Your issue is well known. Here’s the reason why it is so. Freeway is not an HTML editor, and unless you are in the Preview mode, is not using a Web browser to show you the page, but rather a desktop publishing application, similar to InDesign or QuarkXPress. When you are working in the layout view, and are moving things around on the page, you are not seeing HTML, but the internal document’s approximation of what HTML would look like. Since browsers and platforms don’t always agree on what that should look like, this is necessarily an approximation. If you click on the Preview tab, Freeway will generate the current page as HTML, and show it to you in a WebKit view, which is similar to Safari or Chrome, but is explicitly not either of those browsers. The hitch is that you cannot change or edit anything while you’re in that view.
It’s important to really internalize the fact that Web pages are flexible, unpredictable things, and you do not have the ultimate say in how they will look. Any number of user-controlled settings, or the platform (google Windows Typography – you will get “oxymoron” as the first result), or the computer’s settings (Big Fonts setting in Windows, or MobileSafari on iPhone enlarging text to be more readable) can all conspire to make your page look entirely different than you anticipated. For anyone coming from the security of print design, this can be an awful fall from grace; after all, your printed pages don’t get up and rearrange themselves if you view them in a different room, do they.
Knowing this fact, and not trying to fight it, you design to allow for things to grow and stretch and rearrange themselves, and you do so understanding that this is a flexible and fluid medium, not fixed like print. Get into the practice of looking at your sites on different devices, or adjusting the font size in your browser a couple of clicks in either direction, as a part of your regular proofing process. (Be sure to set the Zoom Text Only option on in your View menu before you do, or you will be lulled into a false sense of security.)
Getting a page to look exactly the same on all devices should not be your ultimate goal – that way lies madness.
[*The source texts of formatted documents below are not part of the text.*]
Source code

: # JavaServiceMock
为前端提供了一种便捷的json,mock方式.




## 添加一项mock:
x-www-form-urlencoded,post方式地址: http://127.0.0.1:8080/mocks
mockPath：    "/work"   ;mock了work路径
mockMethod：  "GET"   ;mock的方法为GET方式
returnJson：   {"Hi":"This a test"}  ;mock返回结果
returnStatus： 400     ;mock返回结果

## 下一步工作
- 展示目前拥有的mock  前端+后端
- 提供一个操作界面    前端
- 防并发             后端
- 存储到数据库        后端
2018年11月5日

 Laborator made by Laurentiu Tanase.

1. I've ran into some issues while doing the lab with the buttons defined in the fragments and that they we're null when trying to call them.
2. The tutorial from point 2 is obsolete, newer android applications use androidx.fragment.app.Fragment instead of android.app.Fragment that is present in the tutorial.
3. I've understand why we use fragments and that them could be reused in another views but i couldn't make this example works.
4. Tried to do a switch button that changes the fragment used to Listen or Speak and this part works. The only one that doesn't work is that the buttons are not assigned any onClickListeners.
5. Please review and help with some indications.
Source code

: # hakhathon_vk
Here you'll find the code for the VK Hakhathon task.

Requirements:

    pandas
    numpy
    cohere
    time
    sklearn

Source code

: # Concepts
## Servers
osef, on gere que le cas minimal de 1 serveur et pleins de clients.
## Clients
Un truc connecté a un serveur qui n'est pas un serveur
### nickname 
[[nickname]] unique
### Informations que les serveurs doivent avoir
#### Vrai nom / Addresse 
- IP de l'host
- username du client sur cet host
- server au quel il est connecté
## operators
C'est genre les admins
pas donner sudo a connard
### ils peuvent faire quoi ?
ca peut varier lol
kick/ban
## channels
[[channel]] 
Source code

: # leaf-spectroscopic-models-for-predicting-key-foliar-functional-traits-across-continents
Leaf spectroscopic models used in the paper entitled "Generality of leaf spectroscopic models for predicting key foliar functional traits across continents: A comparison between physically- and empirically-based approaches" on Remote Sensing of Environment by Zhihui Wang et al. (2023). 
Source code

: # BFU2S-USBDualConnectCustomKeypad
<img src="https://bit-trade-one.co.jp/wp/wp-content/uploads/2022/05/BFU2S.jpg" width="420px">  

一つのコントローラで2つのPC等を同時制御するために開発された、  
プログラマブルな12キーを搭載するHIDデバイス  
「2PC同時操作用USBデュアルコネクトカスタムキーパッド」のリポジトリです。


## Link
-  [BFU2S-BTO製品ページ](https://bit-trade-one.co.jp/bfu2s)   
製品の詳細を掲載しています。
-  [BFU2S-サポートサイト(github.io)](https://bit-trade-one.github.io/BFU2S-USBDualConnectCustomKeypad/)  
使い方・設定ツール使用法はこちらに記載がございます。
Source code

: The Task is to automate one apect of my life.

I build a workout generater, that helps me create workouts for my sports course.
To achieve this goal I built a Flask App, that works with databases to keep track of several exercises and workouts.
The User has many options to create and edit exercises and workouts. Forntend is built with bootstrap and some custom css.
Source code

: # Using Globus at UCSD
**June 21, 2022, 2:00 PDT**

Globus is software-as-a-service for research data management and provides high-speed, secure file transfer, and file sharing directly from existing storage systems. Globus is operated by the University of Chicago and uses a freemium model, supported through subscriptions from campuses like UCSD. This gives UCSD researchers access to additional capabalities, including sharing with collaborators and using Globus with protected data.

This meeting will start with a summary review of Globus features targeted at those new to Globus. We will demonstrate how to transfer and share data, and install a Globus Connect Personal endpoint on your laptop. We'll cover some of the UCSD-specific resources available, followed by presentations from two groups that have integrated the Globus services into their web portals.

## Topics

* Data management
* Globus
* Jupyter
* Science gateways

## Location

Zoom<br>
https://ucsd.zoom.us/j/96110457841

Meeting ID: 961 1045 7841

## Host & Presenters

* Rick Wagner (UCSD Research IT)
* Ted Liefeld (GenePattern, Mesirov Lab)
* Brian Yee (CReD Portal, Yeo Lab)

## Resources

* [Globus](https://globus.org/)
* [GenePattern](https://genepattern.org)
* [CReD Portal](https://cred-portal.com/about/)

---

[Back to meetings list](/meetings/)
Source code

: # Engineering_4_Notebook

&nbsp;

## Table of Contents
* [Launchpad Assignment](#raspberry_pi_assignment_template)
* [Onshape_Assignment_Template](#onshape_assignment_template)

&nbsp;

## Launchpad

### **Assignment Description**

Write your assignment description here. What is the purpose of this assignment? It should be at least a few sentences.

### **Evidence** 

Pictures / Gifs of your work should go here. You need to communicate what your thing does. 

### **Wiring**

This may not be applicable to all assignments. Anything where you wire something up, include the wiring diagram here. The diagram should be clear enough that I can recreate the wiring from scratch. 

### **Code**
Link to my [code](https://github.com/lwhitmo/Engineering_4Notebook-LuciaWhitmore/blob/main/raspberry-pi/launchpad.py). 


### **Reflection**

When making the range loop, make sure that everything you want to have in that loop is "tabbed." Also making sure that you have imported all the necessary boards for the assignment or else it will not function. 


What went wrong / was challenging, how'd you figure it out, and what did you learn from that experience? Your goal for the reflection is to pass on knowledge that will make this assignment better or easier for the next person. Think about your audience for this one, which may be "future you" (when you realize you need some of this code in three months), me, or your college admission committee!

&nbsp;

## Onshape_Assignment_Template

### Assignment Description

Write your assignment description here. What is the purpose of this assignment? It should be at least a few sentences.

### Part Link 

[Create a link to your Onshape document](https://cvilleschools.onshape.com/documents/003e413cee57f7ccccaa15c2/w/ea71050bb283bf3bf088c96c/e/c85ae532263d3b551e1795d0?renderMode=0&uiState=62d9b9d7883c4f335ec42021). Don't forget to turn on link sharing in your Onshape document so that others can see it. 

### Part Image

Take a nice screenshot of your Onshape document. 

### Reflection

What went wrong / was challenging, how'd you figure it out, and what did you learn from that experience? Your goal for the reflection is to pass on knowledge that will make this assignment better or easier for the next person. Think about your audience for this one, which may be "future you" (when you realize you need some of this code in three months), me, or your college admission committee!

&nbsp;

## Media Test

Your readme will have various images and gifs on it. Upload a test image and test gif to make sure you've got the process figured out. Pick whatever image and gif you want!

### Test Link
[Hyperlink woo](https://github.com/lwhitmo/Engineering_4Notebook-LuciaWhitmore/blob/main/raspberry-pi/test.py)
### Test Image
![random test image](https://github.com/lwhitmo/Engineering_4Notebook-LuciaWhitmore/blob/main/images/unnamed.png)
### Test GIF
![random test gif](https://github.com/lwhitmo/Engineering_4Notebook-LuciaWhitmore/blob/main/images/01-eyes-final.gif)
Getting your pages to be usable and useful on any device should be your measure of a job well done.
Walter
On Jun 10, 2014, at 12:19 PM, Iain Mackenzie wrote:
Why does text not appear the same in browsers as it does in FWP? Spacing and formatting seems to be different, and hence positioning is thrown out.
Graphic boxes are OK, so what is the problem with text?
If I could work out how to post images here, then I would attach screen grab examples.